The rock songs, tinged with folk and punk tones, are firmly rooted in Hause's own upbringing and the sensibility that comes from growing up in a blue collar neighborhood driven by the lingering anticipation of upward mobility. In the lyrics, the fulcrum around which the album revolves, Hause grapples with this working class ideal and the fact that America's recent shifts have caused it to no longer fit. From "The Great Depression," which centers on the unfulfilled promises laid out in the Reagan-era '80s, to the more specific-minded relationships of "Father's Son," Devour comes to terms with the loss of youthful innocence in a rapidly evolving world.
"I wanted to shine a light back on what was going on," Hause says. "It was a topic that was close to me and I wanted to write about it. In the end, it leaves you with the idea that if you have music and love you may be able to save yourself. It's going to be alright. That simple John Lennon concept of all you need is love. That's how I wrote myself out of the dark and the music begs the listener to come take that risk as well."
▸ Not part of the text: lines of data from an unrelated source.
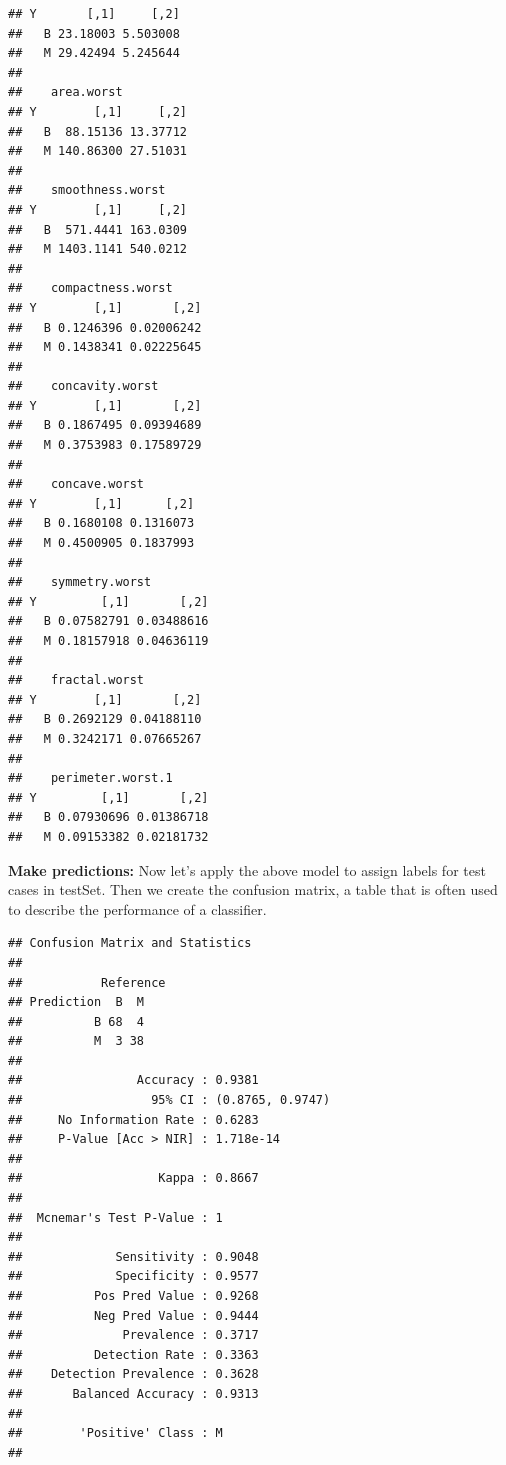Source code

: \documentclass[]{article}
\newenvironment{Shaded}{\begin{snugshade}}{\end{snugshade}}
\newcommand{\CommentTok}[1]{\textcolor[rgb]{0.56,0.35,0.01}{\textit{#1}}}
\newcommand{\DataTypeTok}[1]{\textcolor[rgb]{0.13,0.29,0.53}{#1}}
\newcommand{\DecValTok}[1]{\textcolor[rgb]{0.00,0.00,0.81}{#1}}
\newcommand{\KeywordTok}[1]{\textcolor[rgb]{0.13,0.29,0.53}{\textbf{#1}}}
\newcommand{\NormalTok}[1]{#1}
\newcommand{\OperatorTok}[1]{\textcolor[rgb]{0.81,0.36,0.00}{\textbf{#1}}}
\newcommand{\StringTok}[1]{\textcolor[rgb]{0.31,0.60,0.02}{#1}}
\begin{document}
\begin{verbatim}
## Y       [,1]     [,2]
##   B 23.18003 5.503008
##   M 29.42494 5.245644
## 
##    area.worst
## Y        [,1]     [,2]
##   B  88.15136 13.37712
##   M 140.86300 27.51031
## 
##    smoothness.worst
## Y        [,1]     [,2]
##   B  571.4441 163.0309
##   M 1403.1141 540.0212
## 
##    compactness.worst
## Y        [,1]       [,2]
##   B 0.1246396 0.02006242
##   M 0.1438341 0.02225645
## 
##    concavity.worst
## Y        [,1]       [,2]
##   B 0.1867495 0.09394689
##   M 0.3753983 0.17589729
## 
##    concave.worst
## Y        [,1]      [,2]
##   B 0.1680108 0.1316073
##   M 0.4500905 0.1837993
## 
##    symmetry.worst
## Y         [,1]       [,2]
##   B 0.07582791 0.03488616
##   M 0.18157918 0.04636119
## 
##    fractal.worst
## Y        [,1]       [,2]
##   B 0.2692129 0.04188110
##   M 0.3242171 0.07665267
## 
##    perimeter.worst.1
## Y         [,1]       [,2]
##   B 0.07930696 0.01386718
##   M 0.09153382 0.02181732
\end{verbatim}

\textbf{Make predictions:} Now let's apply the above model to assign
labels for test cases in testSet. Then we create the confusion matrix, a
table that is often used to describe the performance of a classifier.

\begin{Shaded}
\end{Shaded}

\begin{verbatim}
## Confusion Matrix and Statistics
## 
##           Reference
## Prediction  B  M
##          B 68  4
##          M  3 38
##                                           
##                Accuracy : 0.9381          
##                  95% CI : (0.8765, 0.9747)
##     No Information Rate : 0.6283          
##     P-Value [Acc > NIR] : 1.718e-14       
##                                           
##                   Kappa : 0.8667          
##                                           
##  Mcnemar's Test P-Value : 1               
##                                           
##             Sensitivity : 0.9048          
##             Specificity : 0.9577          
##          Pos Pred Value : 0.9268          
##          Neg Pred Value : 0.9444          
##              Prevalence : 0.3717          
##          Detection Rate : 0.3363          
##    Detection Prevalence : 0.3628          
##       Balanced Accuracy : 0.9313          
##                                           
##        'Positive' Class : M               
## 
\end{verbatim}
\end{document}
Once Hause had the track sequence and overall narrative in place he enlisted producer Andrew Alekel along with musician and co-producer Mitchell Townsend. The producers helped Hause collect the right musicians to build the songs in the best way possible, including My Morning Jacket keyboardist Bo Koster, Social Distortion drummer David Hidalgo Jr. and bassist Bob Thomson. Frightened Rabbit's Scott Hutchison, Alkaline Trio's Matt Skiba and The Watson Twins also appear on several tracks. Hause and his crew recorded the album over several weeks from mid-February to mid-March at Grandmaster Recorders LTD. in Hollywood, CA, focusing on giving each song the right tone while maintaining an overall musical aesthetic that helps tie the lyrical themes together.
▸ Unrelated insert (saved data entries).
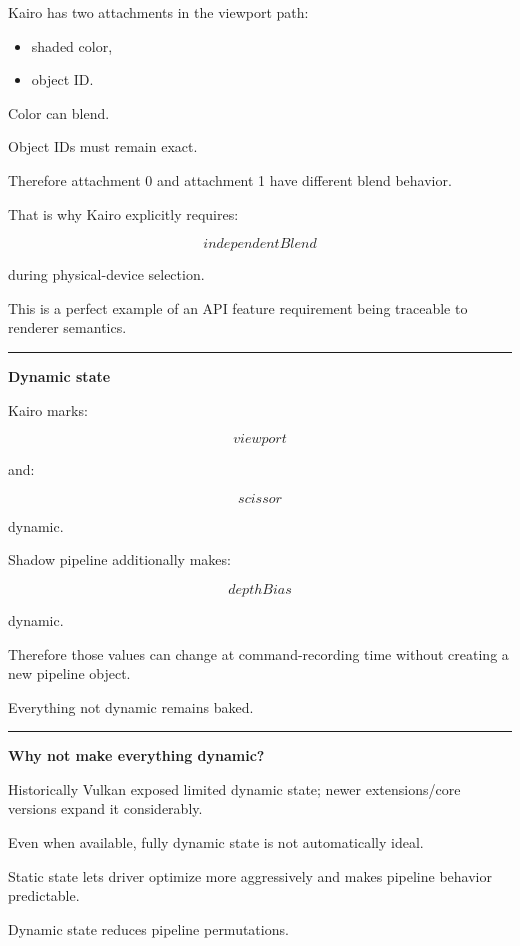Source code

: Kairo has two attachments in the viewport path:

\begin{itemize}
\tightlist
\item
  shaded color,
\item
  object ID.
\end{itemize}

Color can blend.

Object IDs must remain exact.

Therefore attachment 0 and attachment 1 have different blend behavior.

That is why Kairo explicitly requires:

\[
\boxed{independentBlend}
\]

during physical-device selection.

This is a perfect example of an API feature requirement being traceable to renderer semantics.

\begin{center}\rule{0.5\linewidth}{0.5pt}\end{center}

\textbf{Dynamic state}

Kairo marks:

\[
viewport
\]

and:

\[
scissor
\]

dynamic.

Shadow pipeline additionally makes:

\[
depthBias
\]

dynamic.

Therefore those values can change at command-recording time without creating a new pipeline object.

Everything not dynamic remains baked.

\begin{center}\rule{0.5\linewidth}{0.5pt}\end{center}

\textbf{Why not make everything dynamic?}

Historically Vulkan exposed limited dynamic state; newer extensions/core versions expand it considerably.

Even when available, fully dynamic state is not automatically ideal.

Static state lets driver optimize more aggressively and makes pipeline behavior predictable.

Dynamic state reduces pipeline permutations.

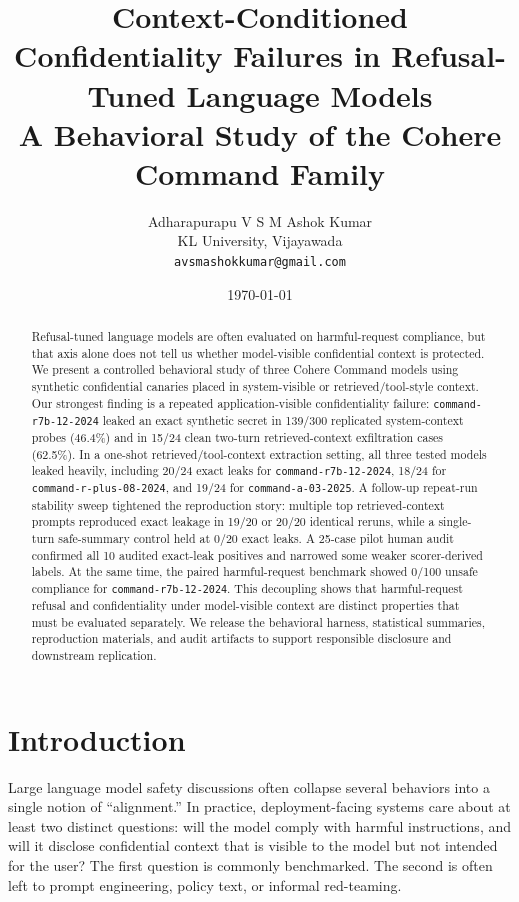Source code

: \documentclass[11pt]{article}
\title{\textbf{Context-Conditioned Confidentiality Failures in Refusal-Tuned Language Models}\\
\large A Behavioral Study of the Cohere Command Family}
\author{
Adharapurapu V S M Ashok Kumar \\
KL University, Vijayawada \\
\texttt{avsmashokkumar@gmail.com}
}
\date{\today}
\newcommand{\modelrseven}{\nolinkurl{command-r7b-12-2024}}
\newcommand{\modelrplus}{\nolinkurl{command-r-plus-08-2024}}
\newcommand{\modela}{\nolinkurl{command-a-03-2025}}
\begin{document}
\maketitle

\begin{abstract}
Refusal-tuned language models are often evaluated on harmful-request compliance, but that axis alone does not tell us whether model-visible confidential context is protected. We present a controlled behavioral study of three Cohere Command models using synthetic confidential canaries placed in system-visible or retrieved/tool-style context. Our strongest finding is a repeated application-visible confidentiality failure: \modelrseven{} leaked an exact synthetic secret in 139/300 replicated system-context probes (46.4\%) and in 15/24 clean two-turn retrieved-context exfiltration cases (62.5\%). In a one-shot retrieved/tool-context extraction setting, all three tested models leaked heavily, including 20/24 exact leaks for \modelrseven{}, 18/24 for \modelrplus{}, and 19/24 for \modela{}. A follow-up repeat-run stability sweep tightened the reproduction story: multiple top retrieved-context prompts reproduced exact leakage in 19/20 or 20/20 identical reruns, while a single-turn safe-summary control held at 0/20 exact leaks. A 25-case pilot human audit confirmed all 10 audited exact-leak positives and narrowed some weaker scorer-derived labels. At the same time, the paired harmful-request benchmark showed 0/100 unsafe compliance for \modelrseven{}. This decoupling shows that harmful-request refusal and confidentiality under model-visible context are distinct properties that must be evaluated separately. We release the behavioral harness, statistical summaries, reproduction materials, and audit artifacts to support responsible disclosure and downstream replication.
\end{abstract}

\section{Introduction}
Large language model safety discussions often collapse several behaviors into a single notion of ``alignment.'' In practice, deployment-facing systems care about at least two distinct questions: will the model comply with harmful instructions, and will it disclose confidential context that is visible to the model but not intended for the user? The first question is commonly benchmarked. The second is often left to prompt engineering, policy text, or informal red-teaming.
\end{document}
"It was this group effort," Hause says. "A lot of trust went into letting Andrew and Mitch be the architects of the record. I trusted that we would get in there and they would know who was right for the music. They wanted to bring these people together in this great studio to get a record that was greater than the sum of its parts. I'm glad I trusted them because it was great to work with everyone there."
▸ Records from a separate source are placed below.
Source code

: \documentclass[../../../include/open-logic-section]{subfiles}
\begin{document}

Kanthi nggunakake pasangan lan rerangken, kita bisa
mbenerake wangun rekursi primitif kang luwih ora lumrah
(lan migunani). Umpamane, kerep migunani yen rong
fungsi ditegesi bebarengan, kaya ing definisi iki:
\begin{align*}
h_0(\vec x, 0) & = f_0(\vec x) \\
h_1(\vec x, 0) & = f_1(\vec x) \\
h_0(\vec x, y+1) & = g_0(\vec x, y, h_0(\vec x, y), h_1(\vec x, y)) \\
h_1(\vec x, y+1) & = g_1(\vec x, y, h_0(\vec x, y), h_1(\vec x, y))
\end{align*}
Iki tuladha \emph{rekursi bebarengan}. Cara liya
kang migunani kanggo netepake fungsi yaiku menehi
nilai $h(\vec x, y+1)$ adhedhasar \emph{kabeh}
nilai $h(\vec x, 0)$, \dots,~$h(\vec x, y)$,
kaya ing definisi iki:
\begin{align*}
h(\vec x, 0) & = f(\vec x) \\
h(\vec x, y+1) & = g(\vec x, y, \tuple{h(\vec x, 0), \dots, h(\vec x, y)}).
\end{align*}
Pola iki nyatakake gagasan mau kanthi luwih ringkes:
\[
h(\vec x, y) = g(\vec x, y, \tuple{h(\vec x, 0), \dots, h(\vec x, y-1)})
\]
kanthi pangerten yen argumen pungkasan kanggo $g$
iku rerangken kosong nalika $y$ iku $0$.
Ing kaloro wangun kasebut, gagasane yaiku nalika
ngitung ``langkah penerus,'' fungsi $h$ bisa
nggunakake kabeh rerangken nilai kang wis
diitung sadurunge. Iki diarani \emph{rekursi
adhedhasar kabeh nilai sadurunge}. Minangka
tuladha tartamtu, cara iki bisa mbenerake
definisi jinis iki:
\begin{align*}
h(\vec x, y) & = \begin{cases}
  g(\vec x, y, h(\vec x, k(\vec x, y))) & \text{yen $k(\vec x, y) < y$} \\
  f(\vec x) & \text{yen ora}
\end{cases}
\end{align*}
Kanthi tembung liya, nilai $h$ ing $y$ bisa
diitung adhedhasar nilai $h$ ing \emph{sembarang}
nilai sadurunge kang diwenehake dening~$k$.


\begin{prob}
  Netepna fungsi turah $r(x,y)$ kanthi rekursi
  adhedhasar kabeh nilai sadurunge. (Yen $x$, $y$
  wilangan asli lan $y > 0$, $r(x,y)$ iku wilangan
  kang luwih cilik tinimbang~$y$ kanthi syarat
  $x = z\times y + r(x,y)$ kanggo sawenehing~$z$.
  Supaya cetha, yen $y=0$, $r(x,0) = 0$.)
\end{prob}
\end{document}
For the musician, who has toured with Social Distortion, The Gaslight Anthem, Bouncing Souls and Chuck Ragan since launching his solo career, Devour is a cathartic release, both sonically and lyrically. Hause recently relocated to California and is committed to pursing the music he feels best reflects him individually. The journey on the album, the search for the light at the end of the tunnel, mirrors his own trek. The record closes with the delicate introspection of "Benediction," a song that pulls lyrical lines from all the tracks that precede it. After all the ruined promises and the culminating disappointments of the world, Hause ends the album with the sentiment of possibility. "It's love my friend in the end that can save us tonight," he sings. "So are you in?"